Action item » Print the data below exactly, but only the lines from the one containing "group main ++pathfix /tmp\_mnt /" down to the one containing "set NODELIST = $TMPDIR/namd2.nodelist", inclusive.

Dataset entries »
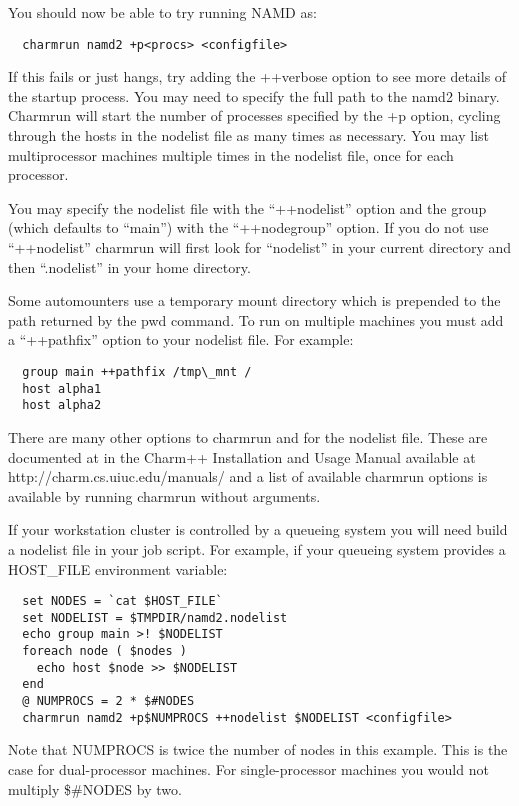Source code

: You should now be able to try running NAMD as:

\begin{verbatim}
  charmrun namd2 +p<procs> <configfile>
\end{verbatim}

If this fails or just hangs, try adding the ++verbose option to see
more details of the startup process.  You may need to specify the full
path to the namd2 binary.  Charmrun will start the number of processes
specified by the +p option, cycling through the hosts in the nodelist
file as many times as necessary.  You may list multiprocessor machines
multiple times in the nodelist file, once for each processor.

You may specify the nodelist file with the ``++nodelist'' option and the
group (which defaults to ``main'') with the ``++nodegroup'' option.  If
you do not use ``++nodelist'' charmrun will first look for ``nodelist''
in your current directory and then ``.nodelist'' in your home directory.

Some automounters use a temporary mount directory which is prepended
to the path returned by the pwd command.  To run on multiple machines
you must add a ``++pathfix'' option to your nodelist file.  For example:

\begin{verbatim}
  group main ++pathfix /tmp\_mnt /
  host alpha1
  host alpha2
\end{verbatim}

There are many other options to charmrun and for the nodelist file.
These are documented at in the Charm++ Installation and Usage Manual
available at http://charm.cs.uiuc.edu/manuals/ and a list of available
charmrun options is available by running charmrun without arguments.

If your workstation cluster is controlled by a queueing system you
will need build a nodelist file in your job script.  For example, if
your queueing system provides a HOST\_FILE environment variable:

\begin{verbatim}
  set NODES = `cat $HOST_FILE`
  set NODELIST = $TMPDIR/namd2.nodelist
  echo group main >! $NODELIST
  foreach node ( $nodes )
    echo host $node >> $NODELIST
  end
  @ NUMPROCS = 2 * $#NODES
  charmrun namd2 +p$NUMPROCS ++nodelist $NODELIST <configfile>
\end{verbatim}

Note that NUMPROCS is twice the number of nodes in this example.
This is the case for dual-processor machines.  For single-processor
machines you would not multiply \$\#NODES by two.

Response to this exercise »
  group main ++pathfix /tmp\_mnt /
  host alpha1
  host alpha2
\end{verbatim}

There are many other options to charmrun and for the nodelist file.
These are documented at in the Charm++ Installation and Usage Manual
available at http://charm.cs.uiuc.edu/manuals/ and a list of available
charmrun options is available by running charmrun without arguments.

If your workstation cluster is controlled by a queueing system you
will need build a nodelist file in your job script.  For example, if
your queueing system provides a HOST\_FILE environment variable:

\begin{verbatim}
  set NODES = `cat $HOST_FILE`
  set NODELIST = $TMPDIR/namd2.nodelist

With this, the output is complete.